**Plain-text document sources:**
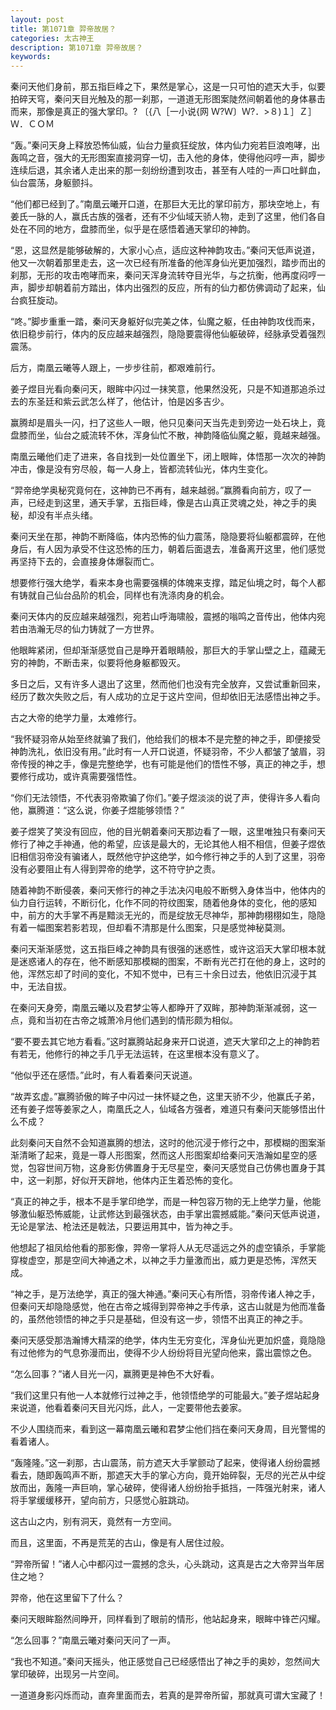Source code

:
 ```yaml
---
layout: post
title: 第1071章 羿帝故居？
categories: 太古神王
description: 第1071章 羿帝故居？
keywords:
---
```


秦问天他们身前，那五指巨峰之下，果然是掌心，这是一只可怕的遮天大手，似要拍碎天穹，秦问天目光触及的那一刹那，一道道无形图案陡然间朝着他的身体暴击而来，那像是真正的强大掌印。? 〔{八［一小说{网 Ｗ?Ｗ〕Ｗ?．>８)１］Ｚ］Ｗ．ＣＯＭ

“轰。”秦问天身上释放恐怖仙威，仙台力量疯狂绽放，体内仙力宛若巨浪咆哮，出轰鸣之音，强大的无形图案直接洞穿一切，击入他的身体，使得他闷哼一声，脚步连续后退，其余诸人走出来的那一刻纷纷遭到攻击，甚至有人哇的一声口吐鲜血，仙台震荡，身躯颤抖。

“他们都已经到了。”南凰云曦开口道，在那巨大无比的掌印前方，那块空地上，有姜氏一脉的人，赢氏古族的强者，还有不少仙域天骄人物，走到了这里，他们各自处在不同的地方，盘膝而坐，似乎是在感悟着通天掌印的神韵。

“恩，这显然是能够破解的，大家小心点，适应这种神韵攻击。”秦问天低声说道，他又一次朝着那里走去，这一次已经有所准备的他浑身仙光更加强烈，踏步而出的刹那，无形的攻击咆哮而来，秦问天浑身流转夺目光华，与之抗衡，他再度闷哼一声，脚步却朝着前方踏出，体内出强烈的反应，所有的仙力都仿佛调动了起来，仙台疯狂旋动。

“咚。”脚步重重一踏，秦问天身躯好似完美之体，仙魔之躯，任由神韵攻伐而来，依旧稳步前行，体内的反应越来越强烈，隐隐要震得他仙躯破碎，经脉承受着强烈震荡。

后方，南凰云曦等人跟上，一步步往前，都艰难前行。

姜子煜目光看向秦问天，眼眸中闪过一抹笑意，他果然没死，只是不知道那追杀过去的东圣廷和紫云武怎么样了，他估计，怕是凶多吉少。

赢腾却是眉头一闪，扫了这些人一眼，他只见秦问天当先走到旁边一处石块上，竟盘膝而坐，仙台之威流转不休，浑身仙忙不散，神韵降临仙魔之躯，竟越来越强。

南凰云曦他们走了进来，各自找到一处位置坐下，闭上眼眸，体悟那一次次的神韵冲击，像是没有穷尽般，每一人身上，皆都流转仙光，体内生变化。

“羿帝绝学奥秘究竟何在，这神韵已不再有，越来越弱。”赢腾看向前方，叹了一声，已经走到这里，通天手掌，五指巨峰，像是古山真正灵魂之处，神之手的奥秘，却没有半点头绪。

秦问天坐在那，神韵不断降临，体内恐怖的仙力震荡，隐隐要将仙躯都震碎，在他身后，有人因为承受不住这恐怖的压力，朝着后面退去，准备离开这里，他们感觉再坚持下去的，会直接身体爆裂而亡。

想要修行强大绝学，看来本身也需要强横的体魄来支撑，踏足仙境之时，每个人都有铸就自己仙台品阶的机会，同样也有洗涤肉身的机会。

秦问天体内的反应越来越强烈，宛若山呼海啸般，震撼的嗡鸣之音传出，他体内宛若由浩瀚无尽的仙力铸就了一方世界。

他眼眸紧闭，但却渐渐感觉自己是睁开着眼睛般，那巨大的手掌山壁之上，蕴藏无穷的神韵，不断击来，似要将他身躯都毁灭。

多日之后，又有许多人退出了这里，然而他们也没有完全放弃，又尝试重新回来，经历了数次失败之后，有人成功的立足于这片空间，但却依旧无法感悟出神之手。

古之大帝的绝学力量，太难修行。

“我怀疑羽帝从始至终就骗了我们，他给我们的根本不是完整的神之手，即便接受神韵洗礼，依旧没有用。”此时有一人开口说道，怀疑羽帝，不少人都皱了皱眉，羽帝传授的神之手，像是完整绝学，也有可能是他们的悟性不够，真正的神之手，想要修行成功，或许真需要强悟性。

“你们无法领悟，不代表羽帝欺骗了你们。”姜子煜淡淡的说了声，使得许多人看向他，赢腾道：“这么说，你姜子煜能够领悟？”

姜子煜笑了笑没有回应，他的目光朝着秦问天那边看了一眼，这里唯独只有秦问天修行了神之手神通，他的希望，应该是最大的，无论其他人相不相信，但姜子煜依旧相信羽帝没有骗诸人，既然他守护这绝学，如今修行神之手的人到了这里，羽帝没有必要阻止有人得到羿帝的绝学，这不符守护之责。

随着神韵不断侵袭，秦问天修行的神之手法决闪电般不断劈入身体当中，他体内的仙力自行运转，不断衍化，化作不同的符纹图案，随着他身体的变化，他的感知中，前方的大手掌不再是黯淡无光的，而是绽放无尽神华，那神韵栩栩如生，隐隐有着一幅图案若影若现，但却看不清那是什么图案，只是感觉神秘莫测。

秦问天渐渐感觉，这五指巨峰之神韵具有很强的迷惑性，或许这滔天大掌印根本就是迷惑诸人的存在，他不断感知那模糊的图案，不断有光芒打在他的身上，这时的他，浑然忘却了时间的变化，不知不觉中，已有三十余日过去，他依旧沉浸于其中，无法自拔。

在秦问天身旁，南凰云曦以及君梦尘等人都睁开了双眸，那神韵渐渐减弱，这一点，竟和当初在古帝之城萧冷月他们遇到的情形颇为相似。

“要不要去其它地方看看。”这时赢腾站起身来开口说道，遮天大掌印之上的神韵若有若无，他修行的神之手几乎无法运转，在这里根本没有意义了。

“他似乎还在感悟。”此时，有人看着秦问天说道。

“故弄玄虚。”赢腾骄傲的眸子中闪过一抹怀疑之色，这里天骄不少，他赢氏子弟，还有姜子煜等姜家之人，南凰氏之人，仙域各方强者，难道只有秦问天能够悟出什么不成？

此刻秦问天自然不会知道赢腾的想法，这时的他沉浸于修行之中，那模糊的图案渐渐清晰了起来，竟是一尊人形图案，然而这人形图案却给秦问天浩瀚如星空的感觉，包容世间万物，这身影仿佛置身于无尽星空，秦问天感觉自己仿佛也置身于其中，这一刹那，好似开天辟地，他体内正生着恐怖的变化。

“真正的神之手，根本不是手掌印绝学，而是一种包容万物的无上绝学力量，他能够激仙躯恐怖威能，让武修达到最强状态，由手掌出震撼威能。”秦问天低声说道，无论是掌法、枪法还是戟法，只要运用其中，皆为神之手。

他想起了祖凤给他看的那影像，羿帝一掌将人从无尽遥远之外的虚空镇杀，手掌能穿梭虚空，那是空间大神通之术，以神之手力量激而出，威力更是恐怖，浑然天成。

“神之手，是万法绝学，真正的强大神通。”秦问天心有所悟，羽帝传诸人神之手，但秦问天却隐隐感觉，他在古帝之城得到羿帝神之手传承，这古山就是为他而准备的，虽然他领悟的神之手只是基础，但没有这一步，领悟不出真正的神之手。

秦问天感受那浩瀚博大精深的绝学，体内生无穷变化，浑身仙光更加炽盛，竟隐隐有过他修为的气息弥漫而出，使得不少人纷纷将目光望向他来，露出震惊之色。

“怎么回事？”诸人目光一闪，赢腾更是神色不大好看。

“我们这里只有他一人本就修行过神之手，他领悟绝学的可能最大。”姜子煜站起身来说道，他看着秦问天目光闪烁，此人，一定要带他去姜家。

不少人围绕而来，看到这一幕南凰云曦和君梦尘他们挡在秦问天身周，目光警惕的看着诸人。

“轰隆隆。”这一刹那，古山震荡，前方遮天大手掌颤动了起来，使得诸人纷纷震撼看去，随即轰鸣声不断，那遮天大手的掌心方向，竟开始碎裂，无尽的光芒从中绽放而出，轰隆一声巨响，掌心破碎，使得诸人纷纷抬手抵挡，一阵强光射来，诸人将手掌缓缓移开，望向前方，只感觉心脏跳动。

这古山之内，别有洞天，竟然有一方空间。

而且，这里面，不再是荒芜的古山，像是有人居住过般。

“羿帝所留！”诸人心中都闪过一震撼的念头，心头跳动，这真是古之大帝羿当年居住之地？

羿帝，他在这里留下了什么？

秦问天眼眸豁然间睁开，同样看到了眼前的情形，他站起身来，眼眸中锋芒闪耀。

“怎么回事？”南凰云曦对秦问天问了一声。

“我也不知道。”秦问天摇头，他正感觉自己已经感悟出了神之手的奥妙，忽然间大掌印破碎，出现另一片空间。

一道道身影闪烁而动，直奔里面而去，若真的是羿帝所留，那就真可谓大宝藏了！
==
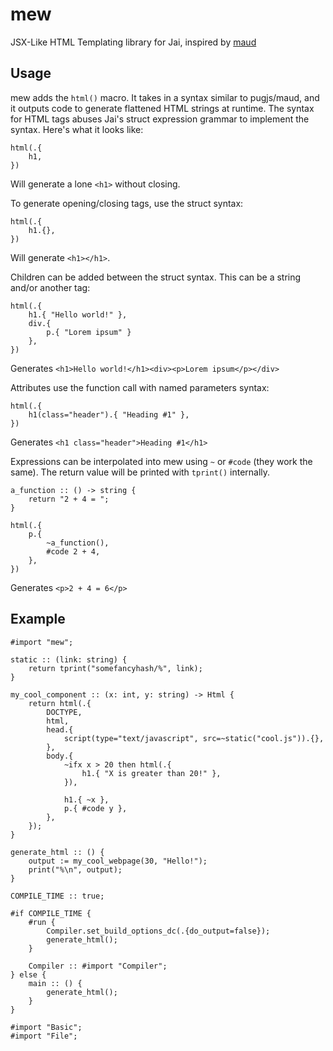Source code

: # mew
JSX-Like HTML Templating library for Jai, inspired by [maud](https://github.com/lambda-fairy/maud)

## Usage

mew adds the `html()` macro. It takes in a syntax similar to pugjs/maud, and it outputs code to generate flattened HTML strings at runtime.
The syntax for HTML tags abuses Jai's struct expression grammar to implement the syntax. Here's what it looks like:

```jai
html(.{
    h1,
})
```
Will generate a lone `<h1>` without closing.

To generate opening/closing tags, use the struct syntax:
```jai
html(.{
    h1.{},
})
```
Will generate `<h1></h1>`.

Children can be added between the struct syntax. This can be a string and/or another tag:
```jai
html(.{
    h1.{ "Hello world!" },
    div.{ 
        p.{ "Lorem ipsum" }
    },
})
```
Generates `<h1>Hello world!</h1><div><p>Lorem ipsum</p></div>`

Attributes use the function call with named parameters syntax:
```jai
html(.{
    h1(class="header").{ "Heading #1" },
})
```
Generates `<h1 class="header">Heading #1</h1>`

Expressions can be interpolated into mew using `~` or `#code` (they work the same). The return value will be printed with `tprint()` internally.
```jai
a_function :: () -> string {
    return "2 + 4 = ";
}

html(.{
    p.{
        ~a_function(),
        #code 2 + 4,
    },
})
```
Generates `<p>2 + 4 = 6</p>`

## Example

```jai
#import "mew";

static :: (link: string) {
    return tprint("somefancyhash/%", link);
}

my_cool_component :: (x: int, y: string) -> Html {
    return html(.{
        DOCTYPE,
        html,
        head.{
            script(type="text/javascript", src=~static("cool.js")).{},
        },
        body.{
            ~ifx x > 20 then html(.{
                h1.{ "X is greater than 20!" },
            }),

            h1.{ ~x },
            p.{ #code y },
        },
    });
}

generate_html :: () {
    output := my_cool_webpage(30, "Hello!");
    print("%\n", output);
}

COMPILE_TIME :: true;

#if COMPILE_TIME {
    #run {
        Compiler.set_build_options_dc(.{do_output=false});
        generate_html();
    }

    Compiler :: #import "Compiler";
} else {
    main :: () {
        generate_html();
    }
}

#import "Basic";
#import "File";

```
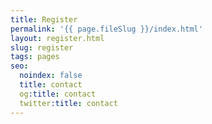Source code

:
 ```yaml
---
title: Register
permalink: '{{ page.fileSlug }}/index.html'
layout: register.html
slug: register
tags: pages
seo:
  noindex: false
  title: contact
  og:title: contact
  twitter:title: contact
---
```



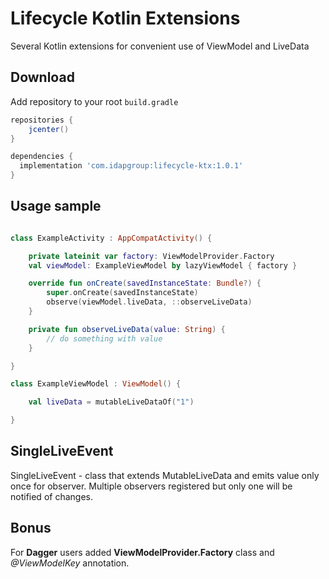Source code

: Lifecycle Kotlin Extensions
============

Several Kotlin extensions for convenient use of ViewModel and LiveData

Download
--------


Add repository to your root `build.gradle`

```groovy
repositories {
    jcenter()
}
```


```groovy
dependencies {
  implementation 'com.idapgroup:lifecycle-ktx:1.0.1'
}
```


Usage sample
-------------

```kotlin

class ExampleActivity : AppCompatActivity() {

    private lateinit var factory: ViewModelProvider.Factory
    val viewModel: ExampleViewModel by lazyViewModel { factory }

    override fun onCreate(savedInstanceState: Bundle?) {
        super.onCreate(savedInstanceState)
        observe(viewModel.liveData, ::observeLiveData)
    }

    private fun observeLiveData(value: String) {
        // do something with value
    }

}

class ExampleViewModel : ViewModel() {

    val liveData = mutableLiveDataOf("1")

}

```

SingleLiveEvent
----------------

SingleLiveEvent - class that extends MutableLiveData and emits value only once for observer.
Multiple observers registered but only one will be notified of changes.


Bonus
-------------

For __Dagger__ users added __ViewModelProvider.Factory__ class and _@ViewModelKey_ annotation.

**PROBLEM STATEMENT:** Which of the lines in the data contain the string "struct"? Return each one.

**SOLUTION TO THIS TASK:**
The syntax for HTML tags abuses Jai's struct expression grammar to implement the syntax. Here's what it looks like:
To generate opening/closing tags, use the struct syntax:
Children can be added between the struct syntax. This can be a string and/or another tag:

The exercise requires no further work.